■ **Assignment**
Could you give the number of lines in the entries below that contain the word "detailed"? Only the number is wanted.

Data items:

....................

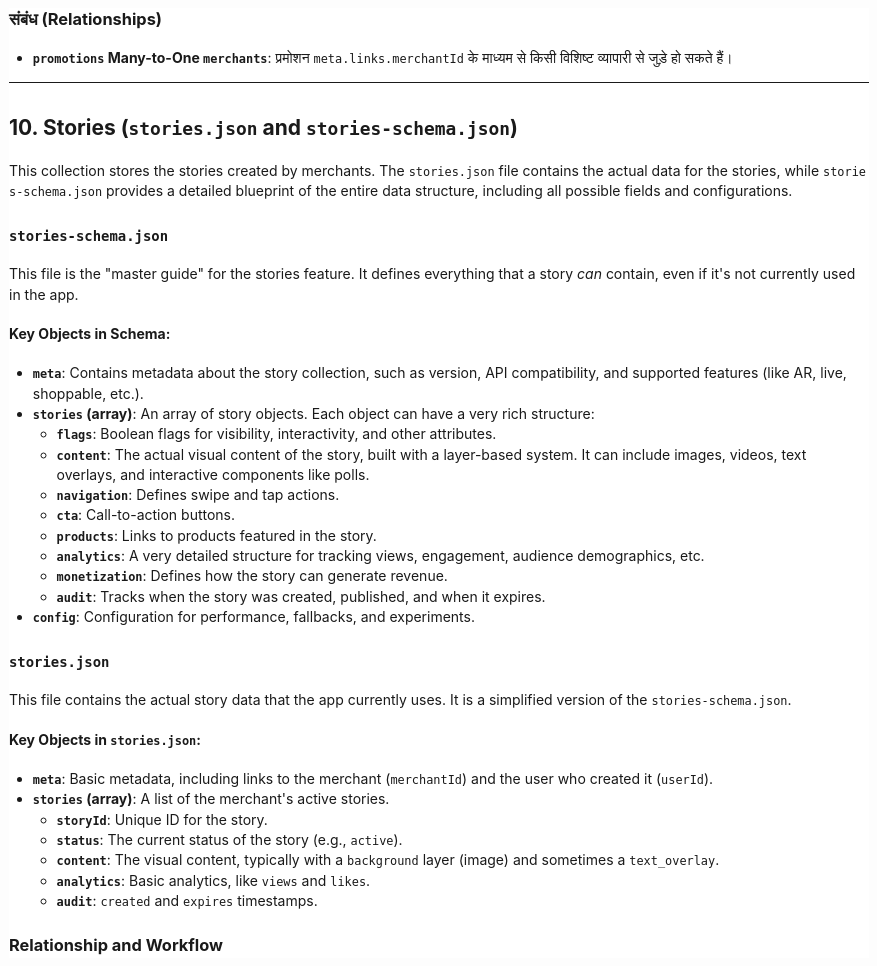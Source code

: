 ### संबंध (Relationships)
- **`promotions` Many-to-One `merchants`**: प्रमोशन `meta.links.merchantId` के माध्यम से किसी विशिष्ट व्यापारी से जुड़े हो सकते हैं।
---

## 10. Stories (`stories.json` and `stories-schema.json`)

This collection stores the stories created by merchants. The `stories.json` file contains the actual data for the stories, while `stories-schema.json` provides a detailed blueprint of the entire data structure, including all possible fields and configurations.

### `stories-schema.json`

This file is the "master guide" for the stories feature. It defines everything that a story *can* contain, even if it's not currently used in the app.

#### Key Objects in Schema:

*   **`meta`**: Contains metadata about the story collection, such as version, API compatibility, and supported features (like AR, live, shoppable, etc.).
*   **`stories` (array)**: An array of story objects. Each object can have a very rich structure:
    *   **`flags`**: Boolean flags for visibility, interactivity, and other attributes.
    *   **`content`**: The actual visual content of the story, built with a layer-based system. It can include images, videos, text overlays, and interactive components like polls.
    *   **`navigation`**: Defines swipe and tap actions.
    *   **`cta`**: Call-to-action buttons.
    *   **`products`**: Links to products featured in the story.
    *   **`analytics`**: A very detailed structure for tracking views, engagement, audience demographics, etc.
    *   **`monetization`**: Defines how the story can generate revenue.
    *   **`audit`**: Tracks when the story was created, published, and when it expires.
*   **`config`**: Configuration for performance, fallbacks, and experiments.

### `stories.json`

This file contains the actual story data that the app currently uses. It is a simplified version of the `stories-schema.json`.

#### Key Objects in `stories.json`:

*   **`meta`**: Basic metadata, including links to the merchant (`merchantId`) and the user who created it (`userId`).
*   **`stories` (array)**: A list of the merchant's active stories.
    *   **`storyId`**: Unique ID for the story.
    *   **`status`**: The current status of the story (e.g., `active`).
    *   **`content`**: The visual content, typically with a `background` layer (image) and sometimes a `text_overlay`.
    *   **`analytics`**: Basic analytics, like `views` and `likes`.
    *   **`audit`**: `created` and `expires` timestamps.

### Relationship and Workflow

....................

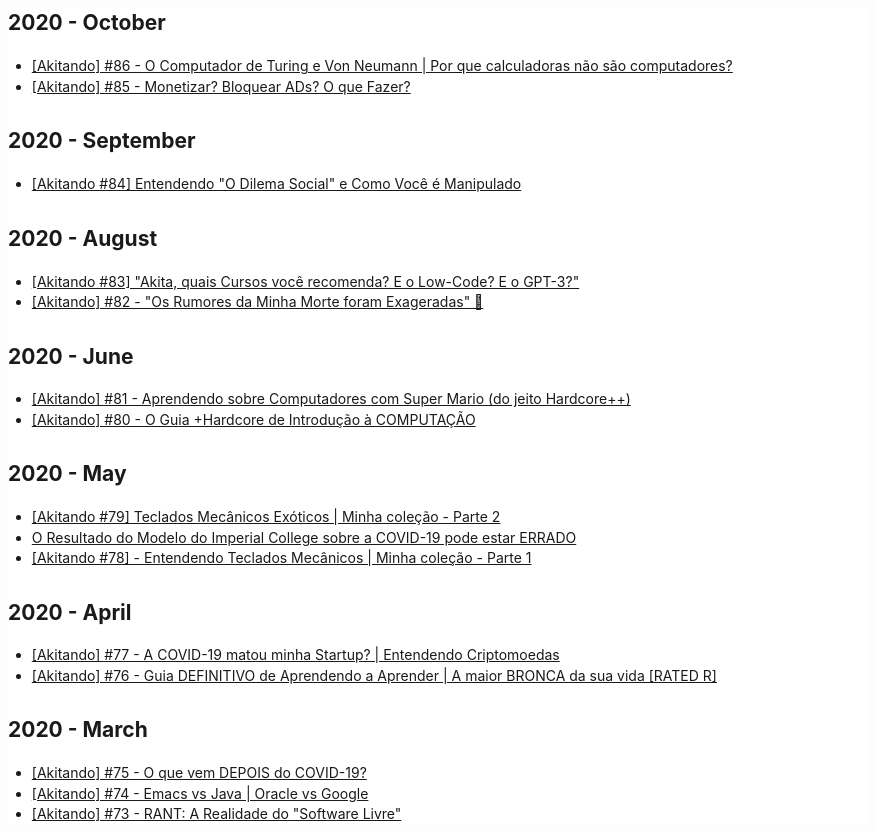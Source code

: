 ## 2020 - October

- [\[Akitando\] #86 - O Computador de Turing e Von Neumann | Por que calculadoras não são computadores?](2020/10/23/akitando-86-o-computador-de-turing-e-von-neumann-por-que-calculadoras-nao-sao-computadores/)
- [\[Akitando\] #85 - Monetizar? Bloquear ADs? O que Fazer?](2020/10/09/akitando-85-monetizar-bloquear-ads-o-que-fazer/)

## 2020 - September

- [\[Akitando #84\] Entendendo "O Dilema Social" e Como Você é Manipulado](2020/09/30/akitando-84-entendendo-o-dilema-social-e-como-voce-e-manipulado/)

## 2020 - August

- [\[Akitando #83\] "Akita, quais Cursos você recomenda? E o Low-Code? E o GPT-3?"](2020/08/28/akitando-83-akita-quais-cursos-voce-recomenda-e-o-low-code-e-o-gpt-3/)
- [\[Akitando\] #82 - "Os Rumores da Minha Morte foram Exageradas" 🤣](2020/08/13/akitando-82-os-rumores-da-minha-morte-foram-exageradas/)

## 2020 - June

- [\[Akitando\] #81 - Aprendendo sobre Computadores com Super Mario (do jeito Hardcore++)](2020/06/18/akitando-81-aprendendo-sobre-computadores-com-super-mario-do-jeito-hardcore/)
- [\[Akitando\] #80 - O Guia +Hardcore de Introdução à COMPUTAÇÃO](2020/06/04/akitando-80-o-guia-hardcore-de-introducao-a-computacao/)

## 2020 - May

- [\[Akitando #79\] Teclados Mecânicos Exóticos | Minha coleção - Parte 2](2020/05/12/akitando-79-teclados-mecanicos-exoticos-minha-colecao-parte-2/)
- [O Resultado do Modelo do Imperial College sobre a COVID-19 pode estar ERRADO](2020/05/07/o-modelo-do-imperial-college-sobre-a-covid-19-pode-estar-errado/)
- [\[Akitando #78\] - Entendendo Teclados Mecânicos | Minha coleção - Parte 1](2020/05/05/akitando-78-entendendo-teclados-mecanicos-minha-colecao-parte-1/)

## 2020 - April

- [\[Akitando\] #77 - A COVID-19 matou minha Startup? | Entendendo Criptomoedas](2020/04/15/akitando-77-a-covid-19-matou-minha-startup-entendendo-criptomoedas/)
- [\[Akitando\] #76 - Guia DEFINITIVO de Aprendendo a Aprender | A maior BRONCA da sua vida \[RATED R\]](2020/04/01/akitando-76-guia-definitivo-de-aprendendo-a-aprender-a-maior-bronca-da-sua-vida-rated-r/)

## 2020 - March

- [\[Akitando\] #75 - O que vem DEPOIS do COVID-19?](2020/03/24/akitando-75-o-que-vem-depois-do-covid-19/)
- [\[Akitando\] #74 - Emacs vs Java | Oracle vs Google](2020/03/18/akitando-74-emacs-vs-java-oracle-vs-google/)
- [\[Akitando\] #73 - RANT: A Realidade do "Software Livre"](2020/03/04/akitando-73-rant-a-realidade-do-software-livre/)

....................

■ **Exercise answer**
2